Dovessi Mai Svegliarmi

È raro trovare un disco che abbia una così forte coscienza di sé da contenere la propria sintesi. Provate ad ascoltare il brano di chiusura, “Da piccolissimi pezzi” e lì troverete l’idea, l’impostazione e la struttura di questo secondo disco a nome Numero6: “Io non faccio poesia verticalizzo e bado al sodo mi alzo troppo tardi e da piccolissimi pezzi nasce il quadro”.

Questo è esattamente ciò che si trova nelle dodici canzoni dell’album, che partono da piccoli fatti o da semplici particolari per poi allargarsi ad osservazioni più generali e più profonde. Accade con “Mi Succede”: inizia con la curiosità di sbirciare negli appartamenti altrui, per cogliere brandelli di vite che non si stanno vivendo; si chiude, passando dalla parte al tutto, con la consapevolezza di non poter vedere che una minima parte di ciò che esiste. Oppure con “È arrivato il freddo”, in cui lo stimolo iniziale, una fotografia scattata a Madrid, viene allargato e reso più complesso: l’istantanea viene sostituita da un’inquadratura “colma di errori impensabili”, che solo una “colonna sonora valida” riesce a salvare.

L’indicazione del luogo risponde al badare al sodo di cui sopra e si ritrova in molti pezzi, come indicazione geografica precisa o come semplice chiusura dell’azione in uno spazio ristretto, ad esempio il locale hype che rende ”isterici” in “Verso casa” (ancora un altro luogo). Nuovamente, è il brano finale a unire queste due tendenze, con l’opposizione tra i vicoli di Nizza ”gonfi di sguardi” e l’abitacolo dell’auto dei protagonisti colmo di parole.

Concretezza, dunque, che si somma all’aperta dichiarazione di non fare poesia. La prosa, infatti, domina i testi, vere e proprie micro-narrazioni: niente rime, né metrica, che, anzi, viene piegata e sottomessa allo scorrere del senso della storia (sul libretto, coerentemente, non vi è nessun a capo). Va detto, inoltre, che i testi sono talmente curati ed efficaci da reggere anche in fase di semplice lettura, fatto più unico che raro anche ad altissimi livelli compositivi. Del tutto naturale, quindi, il passaggio ai cinque racconti effettivi, inseriti nel booklet e firmati da Dezio, Mancassola, Missiroli, Morozzi, Nori e Bellocchio, che presentano una forte continuità rispetto allo statuto narrativo delle dodici piccole storie cantate.

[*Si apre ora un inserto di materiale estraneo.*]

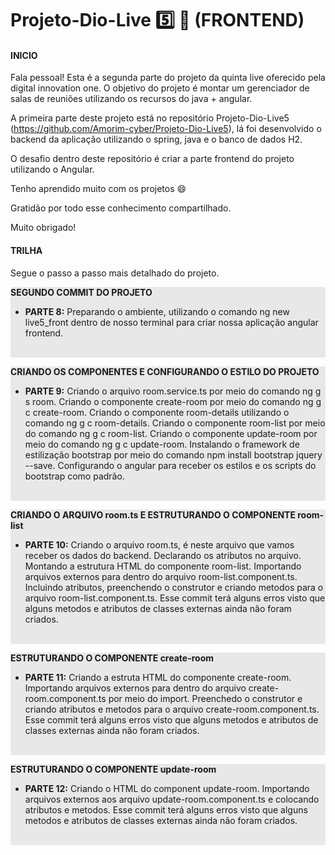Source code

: # Projeto-Dio-Live :five: :rocket: (FRONTEND)​

#### INICIO

Fala pessoal! Esta é a segunda parte do projeto da quinta live oferecido pela digital innovation one. O objetivo do projeto é montar um gerenciador de salas de reuniões utilizando os recursos do java + angular.

A primeira parte deste projeto está no repositório Projeto-Dio-Live5 (https://github.com/Amorim-cyber/Projeto-Dio-Live5), lá foi desenvolvido o backend da aplicação utilizando o spring, java e o banco de dados H2.

O desafio dentro deste repositório é criar a parte frontend do projeto utilizando o Angular.

Tenho aprendido muito com os projetos :smile:

Gratidão por todo esse conhecimento compartilhado.

Muito obrigado!

#### TRILHA

Segue o passo a passo mais detalhado do projeto.

<div style="background-color: #E8E8E8; border-radius: 3px;">
   <p><strong>SEGUNDO COMMIT DO PROJETO</strong></p>
    <ul>
        <li><strong>PARTE 8:</strong> Preparando o ambiente, utilizando o comando ng new live5_front dentro de nosso terminal para criar nossa aplicação angular frontend.</li>
    </ul>
    <br>
</div> 

<div style="background-color: #E8E8E8; border-radius: 3px;">
   <p><strong>CRIANDO OS COMPONENTES E CONFIGURANDO O ESTILO DO PROJETO</strong></p>
    <ul>
        <li><strong>PARTE 9:</strong> Criando o arquivo room.service.ts por meio do comando ng g s room. Criando o componente create-room por meio do comando ng g c create-room. Criando o componente room-details utilizando o comando ng g c room-details. Criando o componente room-list por meio do comando ng g c room-list. Criando o componente update-room por meio do comando ng g c update-room. Instalando o framework de estilização bootstrap por meio do comando npm install bootstrap jquery --save. Configurando o angular para receber os estilos e os scripts do bootstrap como padrão.</li>
    </ul>
    <br>
</div> 
<div style="background-color: #E8E8E8; border-radius: 3px;">
   <p><strong>CRIANDO O ARQUIVO room.ts E ESTRUTURANDO O COMPONENTE room-list</strong></p>
    <ul>
        <li><strong>PARTE 10:</strong> Criando o arquivo room.ts, é neste arquivo que vamos receber os dados do backend. Declarando os atributos no arquivo. Montando a estrutura HTML do componente room-list. Importando arquivos externos para dentro do arquivo room-list.component.ts. Incluindo atributos, preenchendo o construtor e criando metodos para o arquivo room-list.component.ts. Esse commit terá alguns erros visto que alguns metodos e atributos de classes externas ainda não foram criados.</li>
    </ul>
    <br>
</div> 

<div style="background-color: #E8E8E8; border-radius: 3px;">
   <p><strong>ESTRUTURANDO O COMPONENTE create-room</strong></p>
    <ul>
        <li><strong>PARTE 11:</strong> Criando a estruta HTML do componente create-room. Importando arquivos externos para dentro do arquivo create-room.component.ts por meio do import. Preenchedo o construtor e criando atributos e metodos para o arquivo create-room.component.ts. Esse commit terá alguns erros visto que alguns metodos e atributos de classes externas ainda não foram criados. </li>
    </ul>
    <br>
</div> 

<div style="background-color: #E8E8E8; border-radius: 3px;">
   <p><strong>ESTRUTURANDO O COMPONENTE update-room</strong></p>
    <ul>
        <li><strong>PARTE 12:</strong> Criando o HTML do component update-room. Importando arquivos externos aos arquivo update-room.component.ts e colocando atributos e metodos. Esse commit terá alguns erros visto que alguns metodos e atributos de classes externas ainda não foram criados. </li>
    </ul>
    <br>
</div>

Poi c’è la musica. Bilanciata alla perfezione con i testi, mai sopra le righe. Rispetto al disco precedente, le chitarre si placano e si avverte una sterzata verso un pop più raccolto, che solo a tratti si accende con echi anni ottanta. A livello di riferimenti, restando in Italia, si può parlare di Ivan Graziani (soprattutto in “Al centro della storia”) e di Max Gazzè. Il nome di quest’ultimo, però, compare principalmente per la tecnica di scrittura dei testi, costellata di vocaboli e passaggi ben poco easy-listening (“Conservi un numero ormai notevole di agende che l’inchiostro ha martoriato con rigore e metodo un vezzo come tanti”). Tuttavia, rispetto all’artista romano, Michele Bitossi, (deus ex machina del progetto), spinge meno sul filone surreale, concentrandosi maggiormente su situazioni intimiste.

E fatalmente il discorso è tornato sui testi. Chiedo venia per il pessimo bilanciamento di questa recensione, ma le parole di questi brani meritano decisi approfondimenti, perché sono le principali artefici di un disco che è un piccolo gioiello, luminoso e unico. Come una copertina innevata in piena estate.